Pectus deformaties can influence pulmonary function.  While surgery can correct the pectus, there is no evidence that pulmonary function will improve. Scoliosis is typically corrected early, but it can be progressive and cause more problems with pulmonary restriction. Serial pulmonary function tests can determine the progress of the lung restriction. Lung dysfunction can be worse if another airway disease, such as asthma or emphysema, is present. Supplemental oxygen and pulmonary rehabilitation are recommended to improve the quality of life.
Some people with Marfan syndrome have sleep apnea, which can have a number of causes.  One seems to be laxity of the connective tissues of the airways, which then further relax during sleep and cause partial obstruction to air flow.  Often persons with sleep apnea are overweight, but thin persons with Marfan syndrome are also at risk. 
Q & A
Is it possible to confuse lung symptoms of Marfan syndrome with asthma and incorrectly makde an asthma diagnosis?This is often a problem because people who are first diagnosed with Marfan syndrome are frequently children or young adults, an age group in which asthma is a common cause of shortness of breath. Making the correct diagnosis of asthma or another lung problem is important because the beta blocker medication often prescribed to minimize aortic enlargement in people with Marfan syndrome may complicate asthma treatment or make the asthma worse. If the asthma diagnosis is questionable, other explanations for the shortness of breath should be explored.
What are the pulmonary function tests needed to evaluate lung function in people with Marfan syndrome?In order to rule out asthma, emphysema and restrictive lung disease, people should typically have tests including: routine spirometry with and without bronchodilators, lung volume measurements and a diffusing capacity study. If asthma is a strong possibility, provocative testing should be performed. If there is any evidence of restrictive lung disease, maximal inspiratory and expiratory flows should be tested. When sleep apnea is a concern, measurement of upper airway resistance during sleep is a required part of any study for a person with Marfan syndrome.
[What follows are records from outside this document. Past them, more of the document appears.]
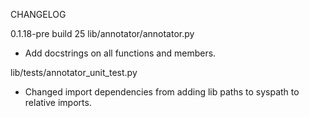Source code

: CHANGELOG

0.1.18-pre build 25
lib/annotator/annotator.py
- Add docstrings on all functions and members.

lib/tests/annotator_unit_test.py
- Changed import dependencies from adding lib paths to syspath to relative imports.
What is the appropriate management of restrictive lung disease?  Is it difference for people with Marfan syndrome?Restrictive lung disease is an inability of the lung to expand adequately in order to take in a full breath. This can be caused by either structural abnormalities of the thoracic cage, such as pectus abnormalities or scoliosis, weak respiratory muscles or lung scarring. For people with Marfan syndrome, the most common causes are chest wall structure or function. Lung scarring is unusual in people with Marfan syndrome. Therefore, the first task for the physician is to determine whether it is a skeletal, muscle or lung problem. This can be accomplished with appropriate pulmonary function testing and a chest CT. Unfortunately, sometimes the degree of restriction does not correlate with the extent of breathlessness or functional impairment. Additionally, apart from early correction of scoliosis, which does improve respiratory function, other surgical measures to normalize the dimensions of the thoracic cage do not always help. Thus, choices about interventions should be individualized to address cosmetic and functional concerns.
Is there a recommendation regarding chemical versus mechanical scarring for the treatment of repeated spontaneous pneumothorax?Physicians who care for people with Marfan syndrome should assume that all patients will eventually require aortic replacement. Therefore, any thoracic procedure should respect the anatomic mandates of future aortic surgery. If supplemental oxygen or chest tube insertion does not successfully treat the pneumothorax, doctors may recommend pleurodesis, which involves "scarring" the lung surface to attach the lung to the chest wall. The best pleurodesis method for individuals with Marfan syndrome is mechanical rather than chemical pleurodesis, as the former makes cardiac surgery easier.